Lester Ferris saw himself gunning down a ship full of cheerful barmen, saw them explode backwards, saw a dozen ridiculous shirts billow and split behind the heart.
He pushed the image away.
Tigerman, then. It had to be Tigerman, doing things Tigerman’s way. A famous victory, the Sergeant sighed to himself, not an infamous one.
He started again. What were the tools of Tigerman’s world? How did one hero take on the hordes of evil? With almost supernatural skill — and he’d have to do without that — and guile. Diversion. Twice, now, in his confrontations, he had relied on explosions to get everyone pointed the wrong way, then come in fast and hit them very hard. Yes, diversion. Then also: reputation. When he had fought Pechorin’s men, he had been let off the hook at that last minute because his enemy was scared of what he was reputed to be: a demon. And last night the rumour of his pursuit had run ahead of him, had somehow turned the mood of the riot until even the Quads had backed down. Reputation, momentum, and allies. He had had allies last night, sudden and unexpected: the crowd themselves, and then the boy’s stooges in their firefighting gear. Could he find allies for this, too, knowing or not?

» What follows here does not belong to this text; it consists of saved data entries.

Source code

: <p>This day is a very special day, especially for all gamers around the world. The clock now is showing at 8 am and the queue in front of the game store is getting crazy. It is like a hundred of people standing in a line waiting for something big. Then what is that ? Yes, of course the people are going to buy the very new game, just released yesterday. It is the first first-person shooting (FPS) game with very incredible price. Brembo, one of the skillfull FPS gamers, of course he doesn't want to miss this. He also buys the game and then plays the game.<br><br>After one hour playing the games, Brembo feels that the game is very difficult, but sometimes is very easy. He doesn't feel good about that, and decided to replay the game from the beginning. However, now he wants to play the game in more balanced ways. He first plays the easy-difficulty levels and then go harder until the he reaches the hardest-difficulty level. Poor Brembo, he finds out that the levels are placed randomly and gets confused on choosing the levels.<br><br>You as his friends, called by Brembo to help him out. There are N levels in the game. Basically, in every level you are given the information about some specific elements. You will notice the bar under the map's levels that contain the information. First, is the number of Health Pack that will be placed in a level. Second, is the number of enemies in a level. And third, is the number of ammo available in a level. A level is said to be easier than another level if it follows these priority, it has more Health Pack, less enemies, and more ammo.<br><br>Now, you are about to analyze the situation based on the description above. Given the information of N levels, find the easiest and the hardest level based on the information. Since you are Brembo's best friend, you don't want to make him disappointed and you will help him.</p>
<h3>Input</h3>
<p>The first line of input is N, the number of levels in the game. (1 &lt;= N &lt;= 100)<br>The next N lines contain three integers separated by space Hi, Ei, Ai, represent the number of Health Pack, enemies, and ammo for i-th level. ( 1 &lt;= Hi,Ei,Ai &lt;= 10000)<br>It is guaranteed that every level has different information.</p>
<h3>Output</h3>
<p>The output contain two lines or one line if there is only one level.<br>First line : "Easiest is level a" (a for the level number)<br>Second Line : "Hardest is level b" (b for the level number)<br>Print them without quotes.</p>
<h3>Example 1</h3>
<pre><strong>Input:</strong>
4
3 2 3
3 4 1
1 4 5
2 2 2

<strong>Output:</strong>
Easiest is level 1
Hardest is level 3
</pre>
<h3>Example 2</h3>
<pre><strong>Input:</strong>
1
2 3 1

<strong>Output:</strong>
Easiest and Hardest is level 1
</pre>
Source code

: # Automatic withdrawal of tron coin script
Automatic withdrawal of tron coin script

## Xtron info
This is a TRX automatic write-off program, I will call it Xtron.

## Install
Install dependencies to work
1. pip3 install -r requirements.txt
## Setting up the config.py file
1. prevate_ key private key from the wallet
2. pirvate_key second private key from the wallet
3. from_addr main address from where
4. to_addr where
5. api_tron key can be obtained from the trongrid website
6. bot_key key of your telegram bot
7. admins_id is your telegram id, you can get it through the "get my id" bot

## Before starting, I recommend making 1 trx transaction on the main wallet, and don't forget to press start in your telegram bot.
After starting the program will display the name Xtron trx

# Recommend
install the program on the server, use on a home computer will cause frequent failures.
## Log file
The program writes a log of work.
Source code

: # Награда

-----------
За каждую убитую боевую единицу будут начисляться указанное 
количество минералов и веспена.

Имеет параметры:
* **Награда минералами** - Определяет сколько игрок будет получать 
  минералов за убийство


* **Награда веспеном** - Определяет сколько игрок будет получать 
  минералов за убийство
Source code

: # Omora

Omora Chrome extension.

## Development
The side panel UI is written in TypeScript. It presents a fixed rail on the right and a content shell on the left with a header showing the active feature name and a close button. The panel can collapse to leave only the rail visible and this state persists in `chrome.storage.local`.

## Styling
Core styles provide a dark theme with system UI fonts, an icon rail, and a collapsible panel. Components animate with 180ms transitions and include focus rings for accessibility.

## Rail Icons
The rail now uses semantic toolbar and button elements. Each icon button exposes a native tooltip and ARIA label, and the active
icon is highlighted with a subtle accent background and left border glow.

He looked back at the Fleet, at the tangle of interests and lies, and felt a new understanding take hold of him. I saw the sky rolled up as if a scroll.
The Fleet was one thing, but it was also many things bound in an uneasy union. They were opposed and they distrusted one another, and they were right to do so. Their coexistence was convenient, not perpetual. That fatal missile had scared Kershaw, had done the same to the captains of the Fleet. He could read their dismay and their amazement on the wall by the door, and that dismay was not assuaged by the fact that every single one of them displayed it. One or more of them could be lying, almost certainly were. It was hardly paranoid to wonder about a false-flag operation when you lived in the middle of the largest, most public, most permanent such scheme that had ever existed.
It was not that there were cracks in the alliance. There was no alliance, only a tenuous concert which lasted for as long as each ship held its station and each nation turned its eyes away.
So long as each ship held its station.
Which in turn called one to consider under what circumstances a ship might do otherwise.
Each vessel took orders from its home authority, of course, by whatever devious backchannels had been established. But oper-ational control was passed to the individual captains so that local and immediate matters could be dealt with appropriately. It was bad practice to shackle your commander in the field to the whims and prohibitions of a faraway master.
If those captains were like soldiers on land they would be slow to waken when crisis struck after a long period of quiet, then overcompensate. They would mistrust one another because the likely source of any attack on a vessel of the Fleet was from within the Fleet. However good they were, these were the realities they lived with. They must ask: who is my friend? Who is a threat? and with so many players in the game in such close proximity, the ramifications of any change in the lines of power and alliance multiplied appallingly, possibilities and dangers expanding to every horizon in an instant. Every captain must ultimately accept paranoia, incomplete understanding or paralysis. The best would act decisively but with restraint. The others would dither and lash out, and in doing so they would further cloud the situation around them, each round of response and counter-response becoming more impossible to navigate.